= The task =
Set down the data below word for word, and leave the images aside.

──────────────────────────────

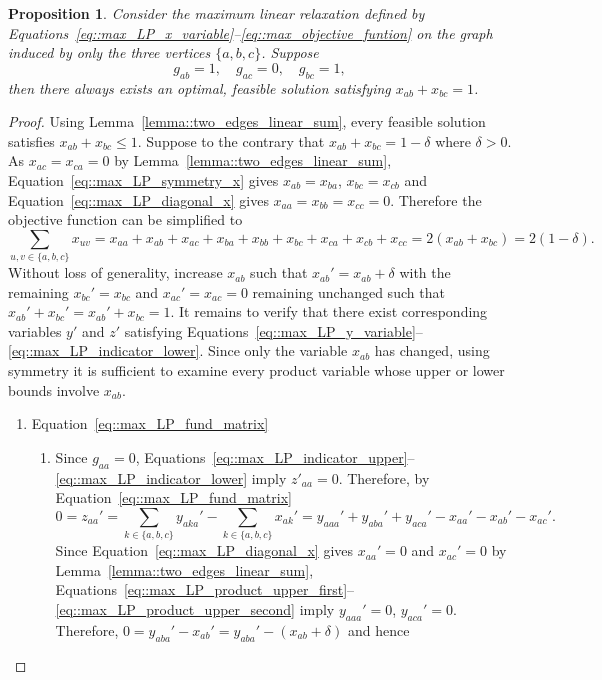 \documentclass[11pt]{article}
\newtheorem{proposition}{Proposition}
\begin{document}
\begin{proposition} \label{prop::local_two_edges_augmentation}
  Consider the maximum linear relaxation defined by Equations~\eqref{eq::max_LP_x_variable}--\eqref{eq::max_objective_funtion} on the graph induced by only the three vertices $\{a,b,c\}$. Suppose
  \[
  g_{ab}=1,\quad g_{ac}=0, \quad g_{bc}=1,
  \]
  then there always exists an optimal, feasible solution satisfying $x_{ab}+x_{bc}=1$.
\end{proposition}
\begin{proof}
  Using Lemma~\ref{lemma::two_edges_linear_sum}, every feasible solution satisfies $x_{ab}+x_{bc} \leq 1$. Suppose to the contrary that $x_{ab}+x_{bc} = 1 - \delta$ where $ \delta > 0$. As $x_{ac}=x_{ca}=0$ by Lemma~\ref{lemma::two_edges_linear_sum}, Equation~\eqref{eq::max_LP_symmetry_x} gives $x_{ab}=x_{ba}$, 
  $x_{bc}=x_{cb}$ and Equation~\eqref{eq::max_LP_diagonal_x} gives $x_{aa}=x_{bb}=x_{cc}=0$. Therefore the objective function can be simplified to 
  \[
  \sum_{u,v \in \{a,b,c\}}x_{uv} = x_{aa}+x_{ab}+x_{ac}+x_{ba}+x_{bb}+x_{bc}+x_{ca}+x_{cb}+x_{cc} = 2(x_{ab}+x_{bc}) = 2(1 - \delta). 
  \]
  Without loss of generality, increase $x_{ab}$ such that $x_{ab}'=x_{ab}+\delta$ with the remaining $x_{bc}'=x_{bc}$ and $x_{ac}' = x_{ac} = 0$ remaining unchanged such that $x_{ab}'+x_{bc}'=x_{ab}'+x_{bc}=1$. It remains to verify that there exist corresponding variables $y'$ and $z'$ satisfying Equations~\eqref{eq::max_LP_y_variable}--\eqref{eq::max_LP_indicator_lower}. Since only the variable $x_{ab}$ has changed, using symmetry it is sufficient to examine every product variable whose upper or lower bounds involve $x_{ab}$. 
  \begin{enumerate}[label=\Alph*.]
    \item Equation~\eqref{eq::max_LP_fund_matrix}
      \begin{enumerate}[label=(\roman*)]
        \item Since $g_{aa} = 0$, Equations~\eqref{eq::max_LP_indicator_upper}--\eqref{eq::max_LP_indicator_lower} imply $z'_{aa} = 0$. Therefore, by     Equation~\eqref{eq::max_LP_fund_matrix}
          \[
          0 = z_{aa}' = \sum_{k\in\{a,b,c\}}y_{aka}' -\sum_{k\in\{a,b,c\}}x_{ak}' = y_{aaa}'+y_{aba}'+y_{aca}' -x_{aa}'-x_{ab}'-x_{ac}'.
          \]
          Since Equation~\eqref{eq::max_LP_diagonal_x} gives $x_{aa}'=0$ and $x_{ac}'=0$ by Lemma~\ref{lemma::two_edges_linear_sum}, Equations~\eqref{eq::max_LP_product_upper_first}--\eqref{eq::max_LP_product_upper_second} imply $y_{aaa}'=0$, $y_{aca}'=0$. Therefore, $0 = y_{aba}'-x_{ab}' = y_{aba}'-(x_{ab}+\delta)$ and hence 

\end{enumerate}
\end{enumerate}
\end{proof}
\end{document}
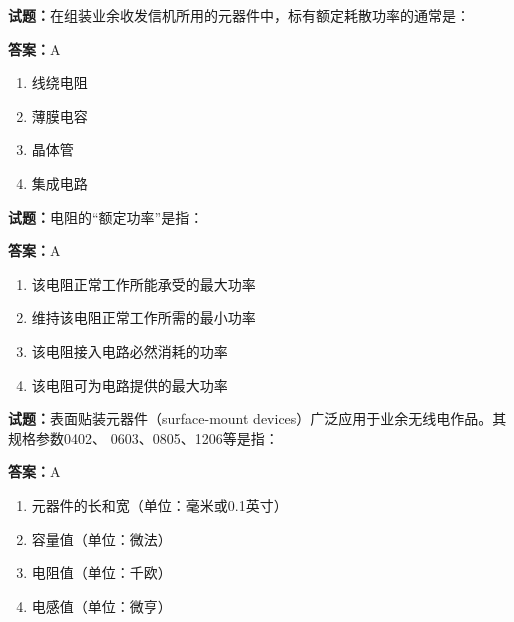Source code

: \documentclass{ctexbook}
\begin{document}




\vspace{1em}

\textbf{试题：}在组装业余收发信机所用的元器件中，标有额定耗散功率的通常是： 

\textbf{答案：}A 

\begin{enumerate}[leftmargin=3em]
  \item 线绕电阻 

  \item 薄膜电容 

  \item 晶体管 

  \item 集成电路 


\end{enumerate}





\vspace{1em}

\textbf{试题：}电阻的“额定功率”是指： 

\textbf{答案：}A 

\begin{enumerate}[leftmargin=3em]
  \item 该电阻正常工作所能承受的最大功率 

  \item 维持该电阻正常工作所需的最小功率 

  \item 该电阻接入电路必然消耗的功率 

  \item 该电阻可为电路提供的最大功率 

\end{enumerate}





\vspace{1em}

\textbf{试题：}表面贴装元器件（surface-mount devices）广泛应用于业余无线电作品。其规格参数0402、
0603、0805、1206等是指： 

\textbf{答案：}A 

\begin{enumerate}[leftmargin=3em]
  \item 元器件的长和宽（单位：毫米或0.1英寸） 

  \item 容量值（单位：微法） 

  \item 电阻值（单位：千欧） 

  \item 电感值（单位：微亨） 

\end{enumerate}
\end{document}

──────────────────────────────

= Reply =
 \documentclass[11pt]{article}
\newtheorem{proposition}{Proposition}
\begin{document}
\begin{proposition} \label{prop::local_two_edges_augmentation}
  Consider the maximum linear relaxation defined by Equations~\eqref{eq::max_LP_x_variable}--\eqref{eq::max_objective_funtion} on the graph induced by only the three vertices $\{a,b,c\}$. Suppose
  \[
  g_{ab}=1,\quad g_{ac}=0, \quad g_{bc}=1,
  \]
  then there always exists an optimal, feasible solution satisfying $x_{ab}+x_{bc}=1$.
\end{proposition}
\begin{proof}
  Using Lemma~\ref{lemma::two_edges_linear_sum}, every feasible solution satisfies $x_{ab}+x_{bc} \leq 1$. Suppose to the contrary that $x_{ab}+x_{bc} = 1 - \delta$ where $ \delta > 0$. As $x_{ac}=x_{ca}=0$ by Lemma~\ref{lemma::two_edges_linear_sum}, Equation~\eqref{eq::max_LP_symmetry_x} gives $x_{ab}=x_{ba}$, 
  $x_{bc}=x_{cb}$ and Equation~\eqref{eq::max_LP_diagonal_x} gives $x_{aa}=x_{bb}=x_{cc}=0$. Therefore the objective function can be simplified to 
  \[
  \sum_{u,v \in \{a,b,c\}}x_{uv} = x_{aa}+x_{ab}+x_{ac}+x_{ba}+x_{bb}+x_{bc}+x_{ca}+x_{cb}+x_{cc} = 2(x_{ab}+x_{bc}) = 2(1 - \delta). 
  \]
  Without loss of generality, increase $x_{ab}$ such that $x_{ab}'=x_{ab}+\delta$ with the remaining $x_{bc}'=x_{bc}$ and $x_{ac}' = x_{ac} = 0$ remaining unchanged such that $x_{ab}'+x_{bc}'=x_{ab}'+x_{bc}=1$. It remains to verify that there exist corresponding variables $y'$ and $z'$ satisfying Equations~\eqref{eq::max_LP_y_variable}--\eqref{eq::max_LP_indicator_lower}. Since only the variable $x_{ab}$ has changed, using symmetry it is sufficient to examine every product variable whose upper or lower bounds involve $x_{ab}$. 
  \begin{enumerate}[label=\Alph*.]
    \item Equation~\eqref{eq::max_LP_fund_matrix}
      \begin{enumerate}[label=(\roman*)]
        \item Since $g_{aa} = 0$, Equations~\eqref{eq::max_LP_indicator_upper}--\eqref{eq::max_LP_indicator_lower} imply $z'_{aa} = 0$. Therefore, by     Equation~\eqref{eq::max_LP_fund_matrix}
          \[
          0 = z_{aa}' = \sum_{k\in\{a,b,c\}}y_{aka}' -\sum_{k\in\{a,b,c\}}x_{ak}' = y_{aaa}'+y_{aba}'+y_{aca}' -x_{aa}'-x_{ab}'-x_{ac}'.
          \]
          Since Equation~\eqref{eq::max_LP_diagonal_x} gives $x_{aa}'=0$ and $x_{ac}'=0$ by Lemma~\ref{lemma::two_edges_linear_sum}, Equations~\eqref{eq::max_LP_product_upper_first}--\eqref{eq::max_LP_product_upper_second} imply $y_{aaa}'=0$, $y_{aca}'=0$. Therefore, $0 = y_{aba}'-x_{ab}' = y_{aba}'-(x_{ab}+\delta)$ and hence 

\end{enumerate}
\end{enumerate}
\end{proof}
\end{document}
Source code

: \documentclass{ctexbook}
\begin{document}




\vspace{1em}

\textbf{试题：}在组装业余收发信机所用的元器件中，标有额定耗散功率的通常是： 

\textbf{答案：}A 

\begin{enumerate}[leftmargin=3em]
  \item 线绕电阻 

  \item 薄膜电容 

  \item 晶体管 

  \item 集成电路 


\end{enumerate}





\vspace{1em}

\textbf{试题：}电阻的“额定功率”是指： 

\textbf{答案：}A 

\begin{enumerate}[leftmargin=3em]
  \item 该电阻正常工作所能承受的最大功率 

  \item 维持该电阻正常工作所需的最小功率 

  \item 该电阻接入电路必然消耗的功率 

  \item 该电阻可为电路提供的最大功率 

\end{enumerate}





\vspace{1em}

\textbf{试题：}表面贴装元器件（surface-mount devices）广泛应用于业余无线电作品。其规格参数0402、
0603、0805、1206等是指： 

\textbf{答案：}A 

\begin{enumerate}[leftmargin=3em]
  \item 元器件的长和宽（单位：毫米或0.1英寸） 

  \item 容量值（单位：微法） 

  \item 电阻值（单位：千欧） 

  \item 电感值（单位：微亨） 

\end{enumerate}
\end{document}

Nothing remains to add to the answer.